A la découverte d'une manade

En vous promenant sur une draille de bon matin, d'un pas tranquille en direction du soleil, tandis que vous avancez, se lève la brume matinale. La Camargue vous apparaît alors, vaste plaine imprégnée d'eau et baignée d'une douce lumière. Terre salée, peuplée d'une végétation faite de sagno, de triangle et de typha sur la zone humide.
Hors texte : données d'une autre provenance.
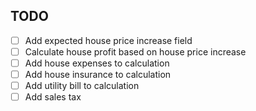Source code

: ## TODO
 - [ ] Add expected house price increase field
 - [ ] Calculate house profit based on house price increase
 - [ ] Add house expenses to calculation
 - [ ] Add house insurance to calculation
 - [ ] Add utility bill to calculation
 - [ ] Add sales tax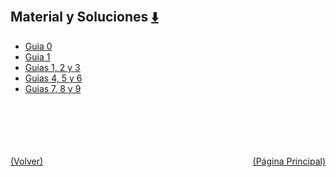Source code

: 
<html>
<body>
<h2>Material y Soluciones <a href="https://downgit.github.io/#/home?url=https://github.com/Apuntes-FIUBA/Apuntes-Electronica/tree/main/82 - Física/8202 - Fisica II/Guias de Problemas/Material y Soluciones" style="font-size:20px">  ⬇️ </a></h2>
<ul>
    <li><a href="Guia 0">Guia 0</a></li>
    <li><a href="Guia 1">Guia 1</a></li>
    <li><a href="Guias 1, 2 y 3">Guias 1, 2 y 3</a></li>
    <li><a href="Guias 4, 5 y 6">Guias 4, 5 y 6</a></li>
    <li><a href="Guias 7, 8 y 9">Guias 7, 8 y 9</a></li>
</ul>
</body>
</html>















<br><br><br><br><br><a href="../" style="float: left">(Volver)</a> <a href="https://apuntes-fiuba.github.io/Apuntes-Electronica" style="float: right">(Página Principal)</a>
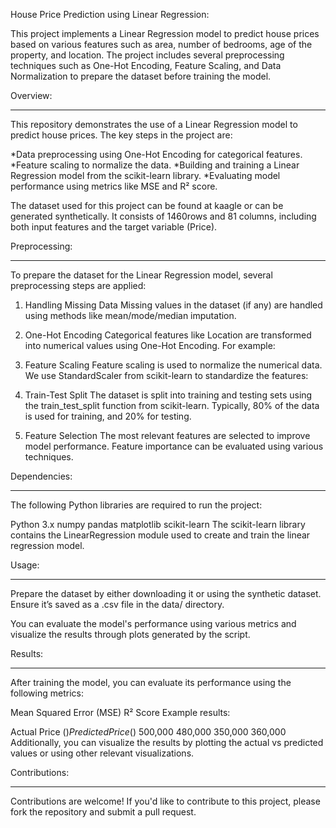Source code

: House Price Prediction using Linear Regression:


This project implements a Linear Regression model to predict house prices based on various features such as area, number of bedrooms, age of the property, and location. The project includes several preprocessing techniques such as One-Hot Encoding, Feature Scaling, and Data Normalization to prepare the dataset before training the model.


Overview:
_________
This repository demonstrates the use of a Linear Regression model to predict house prices. The key steps in the project are:

*Data preprocessing using One-Hot Encoding for categorical features.
*Feature scaling to normalize the data.
*Building and training a Linear Regression model from the scikit-learn library.
*Evaluating model performance using metrics like MSE and R² score.

The dataset used for this project can be found at kaagle
or can be generated synthetically. It consists of 1460rows and 81 columns, including both input features and the target variable (Price).


Preprocessing:
______________
To prepare the dataset for the Linear Regression model, several preprocessing steps are applied:

1. Handling Missing Data
Missing values in the dataset (if any) are handled using methods like mean/mode/median imputation.

2. One-Hot Encoding
Categorical features like Location are transformed into numerical values using One-Hot Encoding. For example:

 
3. Feature Scaling
Feature scaling is used to normalize the numerical data. We use StandardScaler from scikit-learn to standardize the features:

4. Train-Test Split
The dataset is split into training and testing sets using the train_test_split function from scikit-learn. Typically, 80% of the data is used for training, and 20% for testing.

5. Feature Selection
The most relevant features are selected to improve model performance. Feature importance can be evaluated using various techniques.

Dependencies:
_____________
The following Python libraries are required to run the project:

Python 3.x
numpy
pandas
matplotlib
scikit-learn
The scikit-learn library contains the LinearRegression module used to create and train the linear regression model.

Usage:
______
Prepare the dataset by either downloading it or using the synthetic dataset. Ensure it’s saved as a .csv file in the data/ directory.

You can evaluate the model's performance using various metrics and visualize the results through plots generated by the script.

Results:
_________
After training the model, you can evaluate its performance using the following metrics:

Mean Squared Error (MSE)
R² Score
Example results:

Actual Price ($)	Predicted Price ($)
500,000	480,000
350,000	360,000
Additionally, you can visualize the results by plotting the actual vs predicted values or using other relevant visualizations.

Contributions:
______________
Contributions are welcome! If you'd like to contribute to this project, please fork the repository and submit a pull request.








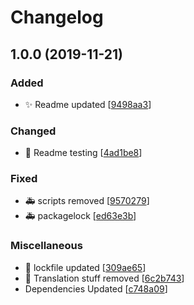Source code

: # Changelog

<a name="1.0.0"></a>

## 1.0.0 (2019-11-21)

### Added

- ✨ Readme updated [[9498aa3](https://github.com/EvilSpark/react-redux-boilerplate/commit/9498aa3e92cd5f0f36c6bbc6077fd51e48757316)]

### Changed

- 🎨 Readme testing [[4ad1be8](https://github.com/EvilSpark/react-redux-boilerplate/commit/4ad1be8cbf3bc1ca7f971e5be2bf7713ca965161)]

### Fixed

- 🚑 scripts removed [[9570279](https://github.com/EvilSpark/react-redux-boilerplate/commit/95702799e74f0b218ad1c9265e4d6c32638a603b)]
- 🚑 packagelock [[ed63e3b](https://github.com/EvilSpark/react-redux-boilerplate/commit/ed63e3b6f3b0e9b4cb028d8a6622be3f8a433f05)]

### Miscellaneous

- 📝 lockfile updated [[309ae65](https://github.com/EvilSpark/react-redux-boilerplate/commit/309ae65671eeed25f0c097976e8b91720199ad18)]
- 🚩 Translation stuff removed [[6c2b743](https://github.com/EvilSpark/react-redux-boilerplate/commit/6c2b743e13dfb761ba3494965cd37d76741e9ddf)]
- Dependencies Updated [[c748a09](https://github.com/EvilSpark/react-redux-boilerplate/commit/c748a09f10849f6443c9010acfeddd2b91c9d2bc)]

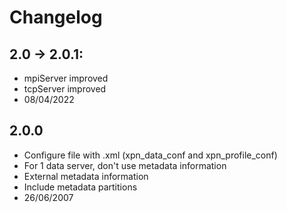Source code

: 
# Changelog

## 2.0 -> 2.0.1:
* mpiServer improved
* tcpServer improved
* 08/04/2022

## 2.0.0 
* Configure file with .xml (xpn_data_conf and xpn_profile_conf)
* For 1 data server, don't use metadata information
* External metadata information
* Include metadata partitions
* 26/06/2007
En bordure de cette baisse, une pelouse parsemée de joncs... et dans le lointain, les enganes, la fraumo, la soude... là-bas, sur une montille, pâture la manade de rosso...

 

En liberté sur de vastes étendues...

La manade, un troupeau de chevaux ou de juments élevés selon un mode traditionnel, qui remonte à des temps très reculés, anachronisme en notre époque où l'on s'éloigne de plus en plus des formes de vie inscrites dans le cycle de la nature.
C'est le type d'élevage extensif qui a façonné la Camargue, modelant un cheval exceptionnel : rustique, frugal, particulièrement résistant.

Vivant en liberté sur de vastes étendues, la manade constitue une société à part entière.

La naissance des poulains

Dès les premiers jours du printemps, les poulains naissent sans aucune intervention de l'homme.
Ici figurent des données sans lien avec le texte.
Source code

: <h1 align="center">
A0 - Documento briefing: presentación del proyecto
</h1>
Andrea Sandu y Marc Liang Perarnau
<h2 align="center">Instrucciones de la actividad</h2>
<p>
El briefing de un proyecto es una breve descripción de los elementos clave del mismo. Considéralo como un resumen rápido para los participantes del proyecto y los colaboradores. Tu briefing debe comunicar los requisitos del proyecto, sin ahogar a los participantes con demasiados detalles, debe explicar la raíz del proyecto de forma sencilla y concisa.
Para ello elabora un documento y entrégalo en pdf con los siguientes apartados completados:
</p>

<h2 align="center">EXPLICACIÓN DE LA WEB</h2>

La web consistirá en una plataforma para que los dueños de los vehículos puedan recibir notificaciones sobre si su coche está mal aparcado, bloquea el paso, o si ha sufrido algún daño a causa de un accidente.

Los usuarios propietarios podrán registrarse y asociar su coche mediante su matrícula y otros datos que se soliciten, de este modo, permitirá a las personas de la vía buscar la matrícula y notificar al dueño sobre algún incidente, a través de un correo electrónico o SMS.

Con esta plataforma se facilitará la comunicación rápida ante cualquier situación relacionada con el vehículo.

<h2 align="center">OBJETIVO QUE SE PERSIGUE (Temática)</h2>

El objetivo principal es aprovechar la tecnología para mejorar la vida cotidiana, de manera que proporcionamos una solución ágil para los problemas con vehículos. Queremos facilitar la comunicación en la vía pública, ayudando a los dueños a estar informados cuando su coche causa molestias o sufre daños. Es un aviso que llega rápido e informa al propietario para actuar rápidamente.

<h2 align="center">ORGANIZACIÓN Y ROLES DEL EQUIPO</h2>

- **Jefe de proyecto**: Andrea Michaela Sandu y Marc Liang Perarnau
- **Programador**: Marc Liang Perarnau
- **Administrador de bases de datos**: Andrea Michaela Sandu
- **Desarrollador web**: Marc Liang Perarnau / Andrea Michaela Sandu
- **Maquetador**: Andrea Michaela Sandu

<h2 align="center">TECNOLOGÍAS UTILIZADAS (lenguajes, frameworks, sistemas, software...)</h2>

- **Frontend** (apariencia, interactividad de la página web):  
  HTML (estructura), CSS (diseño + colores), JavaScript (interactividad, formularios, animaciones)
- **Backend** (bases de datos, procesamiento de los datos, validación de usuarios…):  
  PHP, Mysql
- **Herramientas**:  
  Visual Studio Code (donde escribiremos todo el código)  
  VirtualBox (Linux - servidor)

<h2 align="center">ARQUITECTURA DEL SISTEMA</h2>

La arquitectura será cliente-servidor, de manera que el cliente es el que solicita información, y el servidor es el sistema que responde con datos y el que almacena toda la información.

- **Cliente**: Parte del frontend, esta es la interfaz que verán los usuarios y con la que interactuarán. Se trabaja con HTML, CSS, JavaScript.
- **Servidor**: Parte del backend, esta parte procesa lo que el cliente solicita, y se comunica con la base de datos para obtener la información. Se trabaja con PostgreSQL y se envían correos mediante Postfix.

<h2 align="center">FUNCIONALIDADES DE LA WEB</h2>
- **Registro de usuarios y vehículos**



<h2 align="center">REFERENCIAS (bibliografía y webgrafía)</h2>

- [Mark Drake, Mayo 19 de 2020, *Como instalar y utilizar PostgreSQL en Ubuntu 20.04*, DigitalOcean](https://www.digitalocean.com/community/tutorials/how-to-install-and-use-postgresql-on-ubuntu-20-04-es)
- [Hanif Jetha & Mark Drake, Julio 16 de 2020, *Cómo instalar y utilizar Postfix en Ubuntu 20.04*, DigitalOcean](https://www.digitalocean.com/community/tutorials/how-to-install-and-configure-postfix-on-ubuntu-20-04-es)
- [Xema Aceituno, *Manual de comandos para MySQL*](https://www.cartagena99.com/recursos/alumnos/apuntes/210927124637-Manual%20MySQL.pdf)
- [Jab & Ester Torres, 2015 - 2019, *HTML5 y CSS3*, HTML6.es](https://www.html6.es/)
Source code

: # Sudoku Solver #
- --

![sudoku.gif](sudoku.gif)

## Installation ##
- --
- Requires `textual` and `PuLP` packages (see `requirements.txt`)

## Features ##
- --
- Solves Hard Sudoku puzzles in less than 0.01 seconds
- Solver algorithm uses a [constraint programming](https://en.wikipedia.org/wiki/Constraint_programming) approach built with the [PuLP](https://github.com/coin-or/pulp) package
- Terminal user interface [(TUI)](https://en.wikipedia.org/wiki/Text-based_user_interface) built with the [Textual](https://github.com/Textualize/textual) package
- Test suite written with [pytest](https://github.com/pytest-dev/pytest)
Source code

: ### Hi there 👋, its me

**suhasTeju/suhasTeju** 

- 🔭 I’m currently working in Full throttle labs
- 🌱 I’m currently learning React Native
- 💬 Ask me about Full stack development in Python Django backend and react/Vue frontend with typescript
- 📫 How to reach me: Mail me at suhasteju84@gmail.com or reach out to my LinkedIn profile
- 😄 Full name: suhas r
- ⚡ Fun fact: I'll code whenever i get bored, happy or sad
Au moment de mettre bas, la mère s'écarte du troupeau pour gagner une levée de terre, à l'abri des roseaux ou d'un tamaris, loin des regards. Soucieuse de protéger son poulain, elle restera quelques temps à l'écart, avant de s'intégrer à nouveau au groupe de ses congénères.

Le poulain attache étroitement ses premiers pas (maladroits mais bien vite assurés) à ceux de sa mère.
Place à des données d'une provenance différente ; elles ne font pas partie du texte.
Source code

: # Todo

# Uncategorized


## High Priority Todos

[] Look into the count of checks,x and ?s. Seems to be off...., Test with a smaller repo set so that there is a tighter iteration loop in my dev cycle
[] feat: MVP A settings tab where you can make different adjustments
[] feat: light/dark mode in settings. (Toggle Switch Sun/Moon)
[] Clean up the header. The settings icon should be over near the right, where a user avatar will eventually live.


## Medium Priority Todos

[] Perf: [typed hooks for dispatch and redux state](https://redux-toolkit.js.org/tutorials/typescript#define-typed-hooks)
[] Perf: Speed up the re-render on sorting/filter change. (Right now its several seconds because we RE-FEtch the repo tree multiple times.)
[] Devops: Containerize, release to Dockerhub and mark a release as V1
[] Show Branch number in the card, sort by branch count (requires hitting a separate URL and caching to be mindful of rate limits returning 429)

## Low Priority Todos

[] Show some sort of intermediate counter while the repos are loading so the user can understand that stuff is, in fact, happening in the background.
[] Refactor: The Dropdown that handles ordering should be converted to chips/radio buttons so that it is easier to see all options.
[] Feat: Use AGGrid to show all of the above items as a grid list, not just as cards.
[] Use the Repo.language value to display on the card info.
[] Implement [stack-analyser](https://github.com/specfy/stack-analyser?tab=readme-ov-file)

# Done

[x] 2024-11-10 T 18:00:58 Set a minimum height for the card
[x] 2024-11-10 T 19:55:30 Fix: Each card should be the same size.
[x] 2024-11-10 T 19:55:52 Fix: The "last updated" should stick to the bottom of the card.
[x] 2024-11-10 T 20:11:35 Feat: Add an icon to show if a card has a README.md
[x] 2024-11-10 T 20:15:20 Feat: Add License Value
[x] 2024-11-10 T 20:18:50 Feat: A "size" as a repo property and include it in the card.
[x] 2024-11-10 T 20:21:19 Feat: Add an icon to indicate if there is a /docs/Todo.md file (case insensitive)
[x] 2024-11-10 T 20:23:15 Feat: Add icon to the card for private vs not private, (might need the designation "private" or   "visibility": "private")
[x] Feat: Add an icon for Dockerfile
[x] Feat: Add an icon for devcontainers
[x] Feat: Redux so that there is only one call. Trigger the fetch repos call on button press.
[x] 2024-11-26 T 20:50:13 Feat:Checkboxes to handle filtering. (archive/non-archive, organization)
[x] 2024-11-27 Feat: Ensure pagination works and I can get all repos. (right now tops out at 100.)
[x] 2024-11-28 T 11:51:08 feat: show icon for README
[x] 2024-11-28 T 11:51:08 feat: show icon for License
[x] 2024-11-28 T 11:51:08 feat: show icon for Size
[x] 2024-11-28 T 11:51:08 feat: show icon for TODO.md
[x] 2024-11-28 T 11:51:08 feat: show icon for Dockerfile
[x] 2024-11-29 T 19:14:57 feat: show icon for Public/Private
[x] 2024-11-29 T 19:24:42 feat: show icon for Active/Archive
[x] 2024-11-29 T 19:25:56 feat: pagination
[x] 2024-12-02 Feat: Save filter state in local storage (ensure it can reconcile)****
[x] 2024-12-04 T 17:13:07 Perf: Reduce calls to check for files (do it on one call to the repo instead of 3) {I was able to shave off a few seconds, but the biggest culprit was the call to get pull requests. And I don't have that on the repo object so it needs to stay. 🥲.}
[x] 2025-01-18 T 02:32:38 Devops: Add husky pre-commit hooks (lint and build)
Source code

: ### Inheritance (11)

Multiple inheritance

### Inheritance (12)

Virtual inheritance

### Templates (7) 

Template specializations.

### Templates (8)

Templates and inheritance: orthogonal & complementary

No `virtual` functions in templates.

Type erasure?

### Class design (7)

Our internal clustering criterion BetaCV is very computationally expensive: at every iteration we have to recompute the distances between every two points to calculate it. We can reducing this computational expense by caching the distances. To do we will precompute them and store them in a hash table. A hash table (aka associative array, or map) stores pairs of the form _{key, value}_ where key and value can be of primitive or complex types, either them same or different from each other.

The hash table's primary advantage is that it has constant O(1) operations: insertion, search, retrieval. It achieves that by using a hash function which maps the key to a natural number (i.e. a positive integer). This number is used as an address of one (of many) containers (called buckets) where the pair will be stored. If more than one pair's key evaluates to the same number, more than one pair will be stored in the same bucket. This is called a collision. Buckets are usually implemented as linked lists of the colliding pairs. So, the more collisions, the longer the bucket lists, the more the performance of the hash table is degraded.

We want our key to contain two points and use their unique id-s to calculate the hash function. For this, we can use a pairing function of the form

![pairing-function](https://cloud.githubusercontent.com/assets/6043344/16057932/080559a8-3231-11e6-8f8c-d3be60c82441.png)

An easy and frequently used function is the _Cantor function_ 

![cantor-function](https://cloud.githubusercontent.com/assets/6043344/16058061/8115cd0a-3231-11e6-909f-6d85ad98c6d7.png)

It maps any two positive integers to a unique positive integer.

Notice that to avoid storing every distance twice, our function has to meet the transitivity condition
Les naissances se succèdent et l'on voit bientôt les poulains, vifs et gracieux, affirmer leur vitalité, amorcer de brefs galops dans tous les sens, se mesurer les uns aux autres en des joutes enjouées.

Ils manifesteront sans tarder des velléités d'indépendance, tout en apprenant les règles de la manade, sa hiérarchie.

Le grignon

Le printemps, époque des naissances, est aussi celle des saillies...

La vie de la manade s'écoule lentement sur les pâturages en la présence vigilante d'un étalon : le grignon.

A cette période de l'année, les bêtes affectionnent particulièrement les baisses de leur territoire.
Au fur et à mesure que le soleil décline sur l'horizon, tandis que la lumière s'adoucit, que l'air se rafraîchit, les bêtes remontent sur les auturo.
 

L'automne

A l'automne, les poulains se sont déjà grandement affranchis. Les mères, aux ventres lourds de leur future progéniture, ont peu à peu relâché leur surveillance. Le sevrage progressif des poulains s'accentue.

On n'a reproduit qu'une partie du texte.